{Education} What You Need To Know NOW About HPV

What is HPV & how is it spread?
HPV is short for human papillomavirus and is considered the most common sexually transmitted infection (STI). While there are many types of the HPV virus that can infect different parts of the body, there are more than 40 HPV types that can infect the genital areas of both men and women. Some HPV types have even been known to lead to cancer, mainly cervical cancer in women.

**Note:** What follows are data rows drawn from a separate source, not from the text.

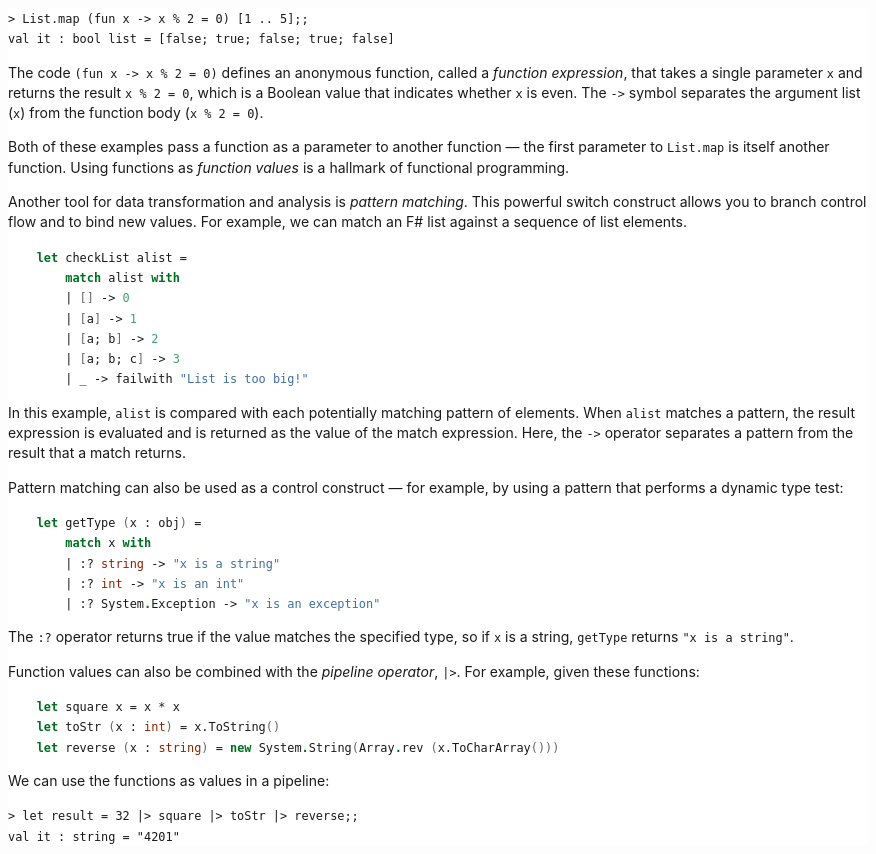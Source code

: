     > List.map (fun x -> x % 2 = 0) [1 .. 5];;
    val it : bool list = [false; true; false; true; false]

The code `(fun x -> x % 2 = 0)` defines an anonymous function, called a *function expression*, that takes a single parameter `x` and returns the result `x % 2 = 0`, which is a Boolean value that indicates whether `x` is even. The `->` symbol separates the argument list (`x`) from the function body (`x % 2 = 0`).

Both of these examples pass a function as a parameter to another function — the first parameter to `List.map` is itself another function. Using functions as *function values* is a hallmark of functional programming.

Another tool for data transformation and analysis is *pattern matching*. This powerful switch construct allows you to branch control flow and to bind new values. For example, we can match an F# list against a sequence of list elements.

```fsharp
    let checkList alist =
        match alist with
        | [] -> 0
        | [a] -> 1
        | [a; b] -> 2
        | [a; b; c] -> 3
        | _ -> failwith "List is too big!"
```

In this example, `alist` is compared with each potentially matching pattern of elements. When `alist` matches a pattern, the result expression is evaluated and is returned as the value of the match expression. Here, the `->` operator separates a pattern from the result that a match returns.

Pattern matching can also be used as a control construct — for example, by using a pattern that performs a dynamic type test:

```fsharp
    let getType (x : obj) =
        match x with
        | :? string -> "x is a string"
        | :? int -> "x is an int"
        | :? System.Exception -> "x is an exception"
```

The `:?` operator returns true if the value matches the specified type, so if `x` is a string, `getType` returns `"x is a string"`.

Function values can also be combined with the *pipeline operator*, `|>`. For example, given these functions:

```fsharp
    let square x = x * x
    let toStr (x : int) = x.ToString()
    let reverse (x : string) = new System.String(Array.rev (x.ToCharArray()))
```

We can use the functions as values in a pipeline:

    > let result = 32 |> square |> toStr |> reverse;;
    val it : string = "4201"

Anyone, male or female, who is sexually active can contract and spread HPV. It is spread most commonly during any type of sex with someone who has the virus; however, it is possible to contract the virus without having intercourse. The main cause for concern is that the person who spreads the virus may not even know they have it! HPV is so common that nearly all sexually active men and women get infected at some point in their lives. The risk increases the more sexual partners a person has, although the infection can even occur with only one partner!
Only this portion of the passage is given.